When I arrived, I parked on the street outside; this turns out to be the wrong place as you’re supposed to park inside the gates. The parking lot signs inside the gates indicate that you need to have a government pass or pay or you’ll be towed–the woman working at the gift shop insisted that it was free to park for everyone. The hours for self-guided and docent-led tours vary wildly from day to day which means that if you specifically want to take one type of tour or the other, you need to plan your day around your visit. As it turned out, on the date and time of my visit, they were only having the more expensive docent-led tours. After I ponied up, I was directed to go watch a video about the history of the palace and its royalty, but the video was timed as such that I had to leave before it was over in order to make my tour time, which would be such an easy thing to fix considering they know exactly how long the film is and exactly when each tour group leaves. And then there was the docent.
The quality of every docent tour is dependent on the quality of the docent and in a deeply unfortunate turn of events, I hated mine almost immediately, which is rare for me. If someone wants to talk about something they know and are passionate about, I want to hear it. I always want to hear it. I’ll stand there and listen and suck it all in like a sponge. I loathed this woman. Deeply. And the feeling appeared to be mutual. She talked down to the people in the tour group. She yelled at Jason when the back of his shirt brushed against the wall for “leaning on the wall”. She yelled at me for walking out of a room in front of her when she’d just asked us to proceed back out into the hallway. Wildly inconsistent, sometimes she did have us leave the room before her, toying with us like the world’s pettiest tyrant. She talked about the bus system on Oahu and how her job pays for her bus pass. She talked about current politics. She talked about personal interactions she’d had with other tour groups. When we chanced to happen by another tour group, I was incensed to discover that group was actually getting to learn something rather than being scolded like puppies who piddled on the rug.

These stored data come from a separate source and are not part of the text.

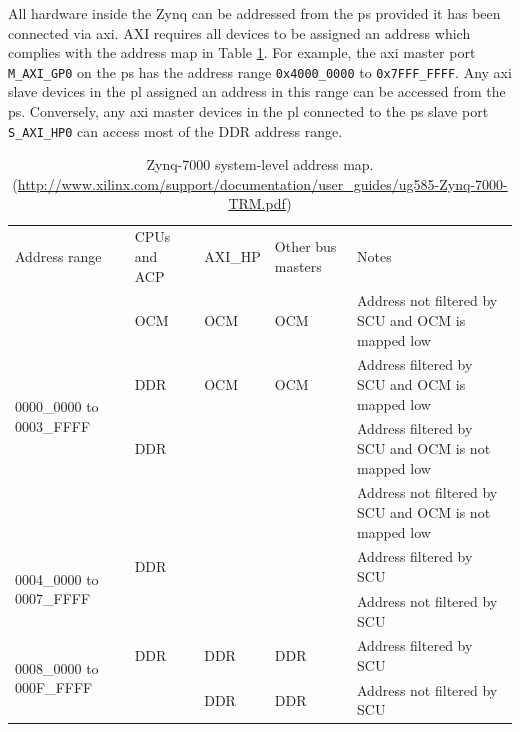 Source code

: All hardware inside the Zynq can be addressed from the \gls{ps} provided it has been connected via \gls{axi}. AXI requires all devices to be assigned an address which complies with the address map in Table \ref{table:zynq_address_map}. For example, the \gls{axi} master port \texttt{M\_AXI\_GP0} on the \gls{ps} has the address range \texttt{0x4000\_0000} to \texttt{0x7FFF\_FFFF}. Any \gls{axi} slave devices in the \gls{pl} assigned an address in this range can be accessed from the \gls{ps}. Conversely, any \gls{axi} master devices in the \gls{pl} connected to the \gls{ps} slave port \texttt{S\_AXI\_HP0} can access most of the DDR address range.

\begin{table}[]
\centering
\caption{Zynq-7000 system-level address map. (\url{http://www.xilinx.com/support/documentation/user_guides/ug585-Zynq-7000-TRM.pdf})}
\label{table:zynq_address_map}
\begin{tabular}{lllll}
Address range                             & CPUs and ACP & AXI\_HP & Other bus masters & Notes                                                 \\
\multirow{4}{*}{0000\_0000 to 0003\_FFFF} & OCM          & OCM     & OCM               & Address not filtered by SCU and OCM is mapped low     \\
                                          & DDR          & OCM     & OCM               & Address filtered by SCU and OCM is mapped low         \\
                                          & DDR          &         &                   & Address filtered by SCU and OCM is not mapped low     \\
                                          &              &         &                   & Address not filtered by SCU and OCM is not mapped low \\
\multirow{2}{*}{0004\_0000 to 0007\_FFFF} & DDR          &         &                   & Address filtered by SCU                               \\
                                          &              &         &                   & Address not filtered by SCU                           \\
\multirow{2}{*}{0008\_0000 to 000F\_FFFF} & DDR          & DDR     & DDR               & Address filtered by SCU                               \\
                                          &              & DDR     & DDR               & Address not filtered by SCU                           \\

\end{tabular}
\end{table}
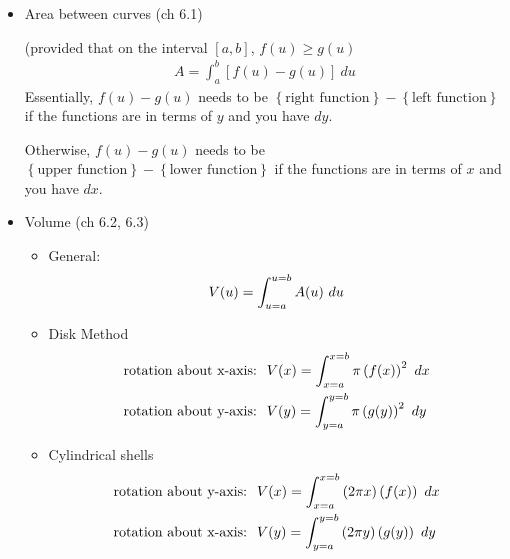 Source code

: \documentclass{report}
\begin{document}
\setlength{\columnsep}{3cm}
\begin{multicols}{2}
\setlength{\columnseprule}{.4pt}

\begin{itemize}[leftmargin=.25cm]
\item Area between curves (ch 6.1)

(provided that on the interval $[a,b]$, $ f(u) \geq g(u) $
\begin{align*}
A = \int_a^b [ f(u) - g(u) ] \ du
\end{align*}
Essentially, $ f(u) - g(u) $ needs to be $ \left\{ \textrm{right function} \right\} - \left\{ \textrm{left function} \right\} $ if the functions are in terms of $ y $ and you have $ dy $.

Otherwise, $ f(u) - g(u) $ needs to be $ \left\{ \textrm{upper function} \right\} - \left\{ \textrm{lower function} \right\} $ if the functions are in terms of $ x $ and you have $ dx $.




\item Volume (ch 6.2, 6.3)
\begin{itemize}[leftmargin=.25cm]
\item General:
\begin{align*} 
V(u) = \int_{u=a}^{u=b} A(u) \ du \hfill \\
\end{align*}

\item Disk Method
\begin{align*}
&\textrm{rotation about x-axis:} \hspace{0.25cm} V(x) = \int_{x=a}^{x=b} \pi \left( f(x) \right)^2 \ dx \hfill \\
&\textrm{rotation about y-axis:} \hspace{0.25cm} V(y) = \int_{y=a}^{y=b} \pi \left( g(y) \right)^2 \ dy \hfill \\
\end{align*}

\item Cylindrical shells
\begin{align*}
&\textrm{rotation about y-axis:} \hspace{0.25cm} V(x) = \int_{x=a}^{x=b} \left( 2 \pi x \right) \left( f(x) \right) \ dx \\
&\textrm{rotation about x-axis:} \hspace{0.25cm} V(y) = \int_{y=a}^{y=b} \left( 2 \pi y \right) \left( g(y) \right) \ dy
\end{align*}
\end{itemize}





\end{itemize}
\end{multicols}
\end{document}
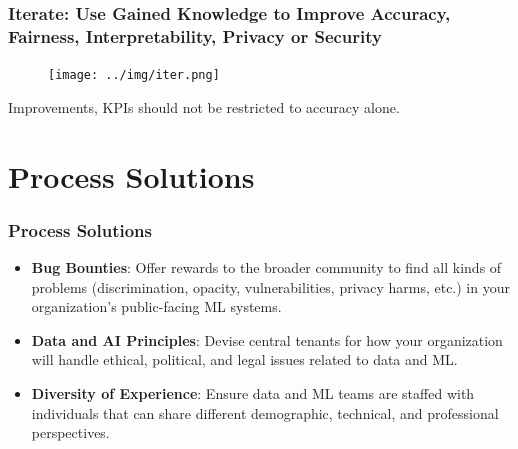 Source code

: \documentclass[11pt,
               aspectratio=169,
               hyperref={colorlinks}
               ]{beamer}
\begin{document}
			\begin{frame}	
	
				\frametitle{Iterate: Use Gained Knowledge to Improve Accuracy, Fairness, Interpretability, Privacy or Security}		
				
				\begin{figure}[htb]
					\begin{center}
						\texttt{[image: ../img/iter.png]}
						\label{fig:blueprint}
					\end{center}
				\end{figure}	
	
				\centering
				Improvements, KPIs should not be restricted to accuracy alone.
			
			\end{frame}

	\section{Process Solutions}

		\begin{frame}
	
			\frametitle{Process Solutions}
			
			\begin{itemize}
				
				\item \textbf{Bug Bounties}: Offer rewards to the broader community to find all kinds of problems (discrimination, opacity, vulnerabilities, privacy harms, etc.) in your organization's public-facing ML systems. 
				
				\item \textbf{Data and AI Principles}: Devise central tenants for how your organization will handle ethical, political, and legal issues related to data and ML.
				
				\item \textbf{Diversity of Experience}: Ensure data and ML teams are staffed with individuals that can share different demographic, technical, and professional perspectives. 
				
			\end{itemize}
					
		\end{frame}
		
\end{document}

So much happened here: It had electricity and telephones before the White House! The monarchy was crippled and later overthrown in a massive betrayal by the Queen’s foreign advisers! The Queen was imprisoned in one of its rooms! It was turned into a government building, all of its exquisite and rare koa wood was completely painted over, the place got riddled with termites, and it was almost razed! The furnishings were all sold and had to be reacquired piecemeal and restored to its original condition! So tell people about that, because if they’re visiting this site, they should know what’s been done to Iolani Palace, what’s been done to the monarchs who resided there, what’s been done to Hawaii. This is the site to impress upon people those weighty histories. As it stands, I learned more from five minutes of video than I did in the entirety of my tour, which is a sad shame. So maybe save the bus pass talk for bunko night.